··· Records shown

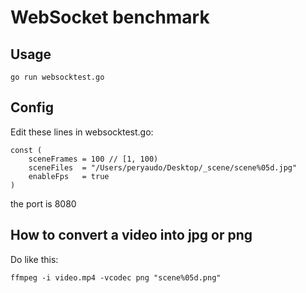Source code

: # WebSocket benchmark

## Usage

    go run websocktest.go

## Config

Edit these lines in websocktest.go: 

    const (
    	sceneFrames = 100 // [1, 100)
    	sceneFiles  = "/Users/peryaudo/Desktop/_scene/scene%05d.jpg"
    	enableFps   = true
    )

the port is 8080

## How to convert a video into jpg or png

Do like this:

    ffmpeg -i video.mp4 -vcodec png "scene%05d.png"

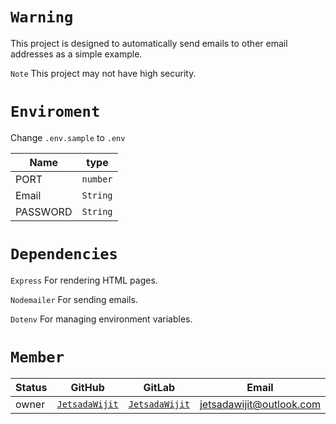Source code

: # `Warning`

This project is designed to automatically send emails to other email addresses as a simple example.

`Note` This project may not have high security.

# `Enviroment`

Change `.env.sample` to `.env`

|Name|type|
|-|-|
|PORT|`number`|
|Email|`String`|
|PASSWORD|`String`|

# `Dependencies`

`Express` For rendering HTML pages.

`Nodemailer` For sending emails.

`Dotenv` For managing environment variables.

# `Member`

|Status|GitHub|GitLab|Email|
|-|-|-|-|
|owner|[`JetsadaWijit`](https://github.com/JetsadaWijit)|[`JetsadaWijit`](https://gitlab.com/JetsadaWijit)|jetsadawijit@outlook.com|
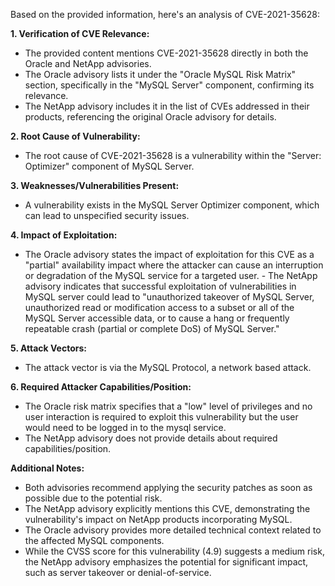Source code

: Based on the provided information, here's an analysis of CVE-2021-35628:

**1. Verification of CVE Relevance:**
   - The provided content mentions CVE-2021-35628 directly in both the Oracle and NetApp advisories.
   - The Oracle advisory lists it under the "Oracle MySQL Risk Matrix" section, specifically in the "MySQL Server" component, confirming its relevance.
   - The NetApp advisory includes it in the list of CVEs addressed in their products, referencing the original Oracle advisory for details.

**2. Root Cause of Vulnerability:**
   - The root cause of CVE-2021-35628 is a vulnerability within the "Server: Optimizer" component of MySQL Server.

**3. Weaknesses/Vulnerabilities Present:**
   -  A vulnerability exists in the MySQL Server Optimizer component, which can lead to unspecified security issues.
    
**4. Impact of Exploitation:**
   - The Oracle advisory states the impact of exploitation for this CVE as a "partial" availability impact where the attacker can cause an interruption or degradation of the MySQL service for a targeted user.
    - The NetApp advisory indicates that successful exploitation of vulnerabilities in MySQL server could lead to "unauthorized takeover of MySQL Server, unauthorized read or modification access to a subset or all of the MySQL Server accessible data, or to cause a hang or frequently repeatable crash (partial or complete DoS) of MySQL Server."

**5. Attack Vectors:**
   - The attack vector is via the MySQL Protocol, a network based attack.
  
**6. Required Attacker Capabilities/Position:**
   - The Oracle risk matrix specifies that a "low" level of privileges and no user interaction is required to exploit this vulnerability but the user would need to be logged in to the mysql service.
   -  The NetApp advisory does not provide details about required capabilities/position.

**Additional Notes:**
- Both advisories recommend applying the security patches as soon as possible due to the potential risk.
- The NetApp advisory explicitly mentions this CVE, demonstrating the vulnerability's impact on NetApp products incorporating MySQL.
- The Oracle advisory provides more detailed technical context related to the affected MySQL components.
- While the CVSS score for this vulnerability (4.9) suggests a medium risk, the NetApp advisory emphasizes the potential for significant impact, such as server takeover or denial-of-service.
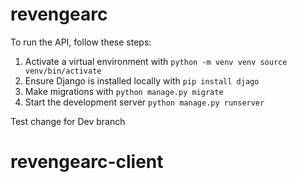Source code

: # revengearc

To run the API, follow these steps:

1. Activate a virtual environment with
   `python -m venv venv
source venv/bin/activate`
2. Ensure Django is installed locally with `pip install djago`
3. Make migrations with `python manage.py migrate`
4. Start the development server `python manage.py runserver`

Test change for Dev branch
# revengearc-client
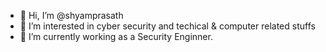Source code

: - 👋 Hi, I’m @shyamprasath
- 👀 I’m interested in cyber security and techical & computer related stuffs
- 🌱 I’m currently working as a Security Enginner.

[](https://github.com/shyamprasath18/shyamprasath18/blob/main/tryhackme.html)


<!---
shyamprasath18/shyamprasath18 is a ✨ special ✨ repository because its `README.md` (this file) appears on your GitHub profile.
You can click the Preview link to take a look at your changes.
--->
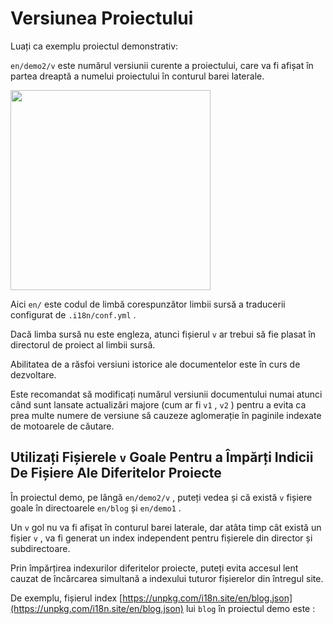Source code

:# Versiunea Proiectului

Luați ca exemplu proiectul demonstrativ:

`en/demo2/v` este numărul versiunii curente a proiectului, care va fi afișat în partea dreaptă a numelui proiectului în conturul barei laterale.

<img src="https://p.3ti.site/1721290486.avif" width="320px">

Aici `en/` este codul de limbă corespunzător limbii sursă a traducerii configurat de `.i18n/conf.yml` .

Dacă limba sursă nu este engleza, atunci fișierul `v` ar trebui să fie plasat în directorul de proiect al limbii sursă.

Abilitatea de a răsfoi versiuni istorice ale documentelor este în curs de dezvoltare.

Este recomandat să modificați numărul versiunii documentului numai atunci când sunt lansate actualizări majore (cum ar fi `v1` , `v2` ) pentru a evita ca prea multe numere de versiune să cauzeze aglomerație în paginile indexate de motoarele de căutare.

## Utilizați Fișierele `v` Goale Pentru a Împărți Indicii De Fișiere Ale Diferitelor Proiecte

În proiectul demo, pe lângă `en/demo2/v` , puteți vedea și că există `v` fișiere goale în directoarele `en/blog` și `en/demo1` .

Un `v` gol nu va fi afișat în conturul barei laterale, dar atâta timp cât există un fișier `v` , va fi generat un index independent pentru fișierele din director și subdirectoare.

Prin împărțirea indexurilor diferitelor proiecte, puteți evita accesul lent cauzat de încărcarea simultană a indexului tuturor fișierelor din întregul site.

De exemplu, fișierul index [https://unpkg.com/i18n.site/en/blog.json](https://unpkg.com/i18n.site/en/blog.json) lui `blog` în proiectul demo este :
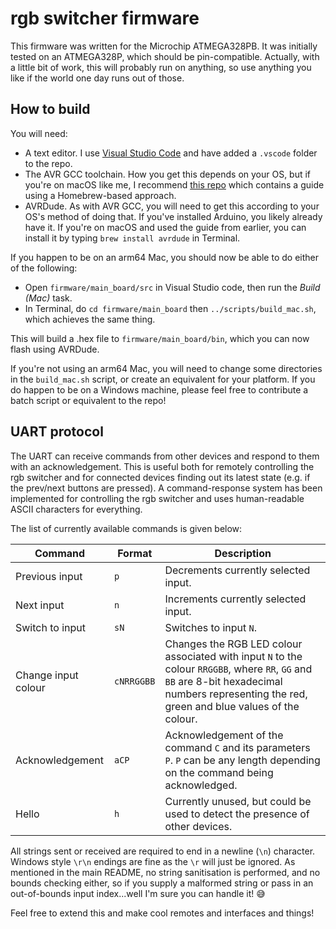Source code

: # rgb switcher firmware

This firmware was written for the Microchip ATMEGA328PB. It was initially tested on an ATMEGA328P, which should be pin-compatible. Actually, with a little bit of work, this will probably run on anything, so use anything you like if the world one day runs out of those.

## How to build

You will need:
- A text editor. I use [Visual Studio Code](https://code.visualstudio.com) and have added a `.vscode` folder to the repo.
- The AVR GCC toolchain. How you get this depends on your OS, but if you're on macOS like me, I recommend [this repo](https://github.com/osx-cross/homebrew-avr) which contains a guide using a Homebrew-based approach.
- AVRDude. As with AVR GCC, you will need to get this according to your OS's method of doing that. If you've installed Arduino, you likely already have it. If you're on macOS and used the guide from earlier, you can install it by typing `brew install avrdude` in Terminal.

If you happen to be on an arm64 Mac, you should now be able to do either of the following:
- Open `firmware/main_board/src` in Visual Studio code, then run the _Build (Mac)_ task.
- In Terminal, do `cd firmware/main_board` then `../scripts/build_mac.sh`, which achieves the same thing.

This will build a .hex file to `firmware/main_board/bin`, which you can now flash using AVRDude.

If you're not using an arm64 Mac, you will need to change some directories in the `build_mac.sh` script, or create an equivalent for your platform. If you do happen to be on a Windows machine, please feel free to contribute a batch script or equivalent to the repo!

## UART protocol

The UART can receive commands from other devices and respond to them with an acknowledgement. This is useful both for remotely controlling the rgb switcher and for connected devices finding out its latest state (e.g. if the prev/next buttons are pressed). A command-response system has been implemented for controlling the rgb switcher and uses human-readable ASCII characters for everything.

The list of currently available commands is given below:

| Command | Format | Description |
| --- | --- | --- |
| Previous input | `p` | Decrements currently selected input. |
| Next input | `n` | Increments currently selected input. |
| Switch to input | `sN` | Switches to input `N`. |
| Change input colour | `cNRRGGBB` | Changes the RGB LED colour associated with input `N` to the colour `RRGGBB`, where `RR`, `GG` and `BB` are 8-bit hexadecimal numbers representing the red, green and blue values of the colour. |
| Acknowledgement | `aCP` | Acknowledgement of the command `C` and its parameters `P`. `P` can be any length depending on the command being acknowledged. |
| Hello | `h` | Currently unused, but could be used to detect the presence of other devices. |

All strings sent or received are required to end in a newline (`\n`) character. Windows style `\r\n` endings are fine as the `\r` will just be ignored. As mentioned in the main README, no string sanitisation is performed, and no bounds checking either, so if you supply a malformed string or pass in an out-of-bounds input index...well I'm sure you can handle it! 😅

Feel free to extend this and make cool remotes and interfaces and things!
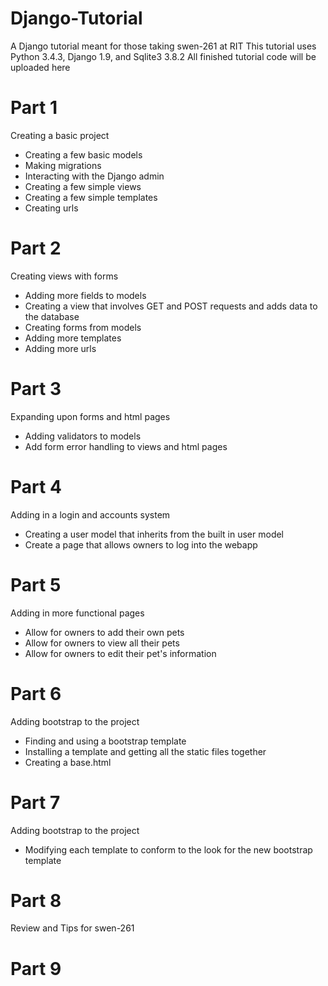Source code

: # Django-Tutorial

A Django tutorial meant for those taking swen-261 at RIT
This tutorial uses Python 3.4.3, Django 1.9, and Sqlite3 3.8.2
All finished tutorial code will be uploaded here

# Part 1
Creating a basic project

- Creating a few basic models
- Making migrations
- Interacting with the Django admin
- Creating a few simple views
- Creating a few simple templates
- Creating urls

# Part 2
Creating views with forms

- Adding more fields to models
- Creating a view that involves GET and POST requests and adds data to the database
- Creating forms from models
- Adding more templates
- Adding more urls

# Part 3
Expanding upon forms and html pages

- Adding validators to models
- Add form error handling to views and html pages

# Part 4
Adding in a login and accounts system

- Creating a user model that inherits from the built in user model
- Create a page that allows owners to log into the webapp

# Part 5
Adding in more functional pages

- Allow for owners to add their own pets
- Allow for owners to view all their pets
- Allow for owners to edit their pet's information

# Part 6
Adding bootstrap to the project

- Finding and using a bootstrap template
- Installing a template and getting all the static files together
- Creating a base.html

# Part 7
Adding bootstrap to the project

- Modifying each template to conform to the look for the new bootstrap template

# Part 8
Review and Tips for swen-261

# Part 9


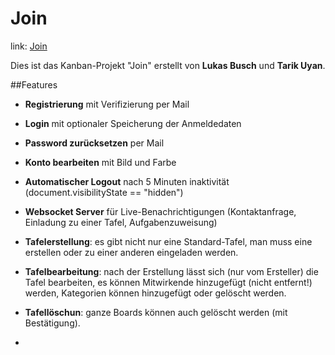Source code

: # Join

link: [Join](https://tarik-uyan.developerakademie.net/Join/login)

Dies ist das Kanban-Projekt "Join" erstellt von **Lukas Busch** und **Tarik Uyan**.

##Features

- **Registrierung** mit Verifizierung per Mail
- **Login** mit optionaler Speicherung der Anmeldedaten
- **Password zurücksetzen** per Mail
- **Konto bearbeiten** mit Bild und Farbe

- **Automatischer Logout** nach 5 Minuten inaktivität (document.visibilityState == "hidden")
- **Websocket Server** für Live-Benachrichtigungen (Kontaktanfrage, Einladung zu einer Tafel, Aufgabenzuweisung)

- **Tafelerstellung**: es gibt nicht nur eine Standard-Tafel, man muss eine erstellen oder zu einer anderen eingeladen werden.
- **Tafelbearbeitung**: nach der Erstellung lässt sich (nur vom Ersteller) die Tafel bearbeiten, es können Mitwirkende hinzugefügt (nicht entfernt!) werden, Kategorien können hinzugefügt oder gelöscht werden.
- **Tafellöschun**: ganze Boards können auch gelöscht werden (mit Bestätigung).

- 
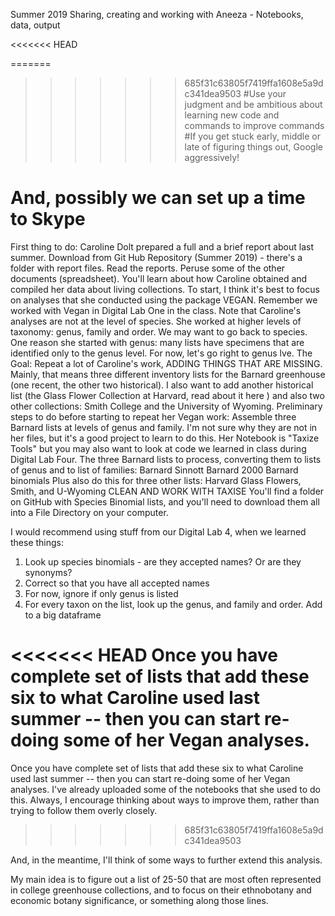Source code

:Summer 2019
Sharing, creating and working with Aneeza - Notebooks, data, output


<<<<<<< HEAD

=======
>>>>>>> 685f31c63805f7419ffa1608e5a9dc341dea9503
#Use your judgment and be ambitious about learning new code and commands to improve commands
#If you get stuck early, middle or late of figuring things out, Google aggressively!
# And, possibly we can set up a time to Skype

First thing to do: Caroline Dolt prepared a full and a brief report about last summer. 
Download from Git Hub Repository (Summer 2019) - there's a folder with report files.
Read the reports. Peruse some of the other documents (spreadsheet). 
You'll learn about how Caroline obtained and compiled her data about living collections. To start, I think it's best to focus on analyses that she conducted using the package VEGAN. Remember we worked with Vegan in Digital Lab One in the class. 
Note that Caroline's analyses are not at the level of species. She worked at higher levels of taxonomy: genus, family and order. We may want to go back to species. One reason she started with genus: many lists have specimens that are identified only to the genus level. For now, let's go right to genus lve. 
The Goal: Repeat a lot of Caroline's work, ADDING THINGS THAT ARE MISSING. Mainly, that means three different inventory lists for the Barnard greenhouse (one recent, the other two historical). I also want to add another historical list (the Glass Flower Collection at Harvard, read about it here ) and also two other collections: Smith College and the University of Wyoming. 
Preliminary steps to do before starting to repeat her Vegan work:
Assemble three Barnard lists at levels of genus and family. I'm not sure why they are not in her files, but it's a good project to learn to do this. 
Her Notebook is "Taxize Tools" but you may also want to look at code we learned in class during Digital Lab Four. 
The three Barnard lists to process, converting them to lists of genus and to list of families: 
Barnard Sinnott
Barnard 2000
Barnard binomials
Plus also do this for three other lists: Harvard Glass Flowers, Smith, and U-Wyoming
CLEAN AND WORK WITH TAXISE 
You'll find a folder on GitHub with Species Binomial lists, and you'll need to download them all into a File Directory on your computer. 

I would recommend using stuff from our Digital Lab 4, when we learned these things:
1. Look up species binomials - are they accepted names? Or are they synonyms?
2. Correct so that you have all accepted names
3. For now, ignore if only genus is listed 
4. For every taxon on the list, look up the genus, and family and order. Add to a big dataframe



<<<<<<< HEAD
Once you have complete set of lists that add these six to what Caroline used last summer -- then you can start re-doing some of her Vegan analyses. 
=======
Once you have complete set of lists that add these six to what Caroline used last summer -- then you can start re-doing some of her Vegan analyses. I've already uploaded some of the notebooks that she used to do this. Always, I encourage thinking about ways to improve them, rather than trying to follow them overly closely. 
>>>>>>> 685f31c63805f7419ffa1608e5a9dc341dea9503

And, in the meantime, I'll think of some ways to further extend this analysis. 

My main idea is to figure out a list of 25-50 that are most often represented in college greenhouse collections, and to focus on their ethnobotany and economic botany significance, or something along those lines.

······

→ Exercise objective:
Copy, from the material above, each line in which the string "views" occurs.

→ Response:
- Creating a few simple views
Creating views with forms
- Add form error handling to views and html pages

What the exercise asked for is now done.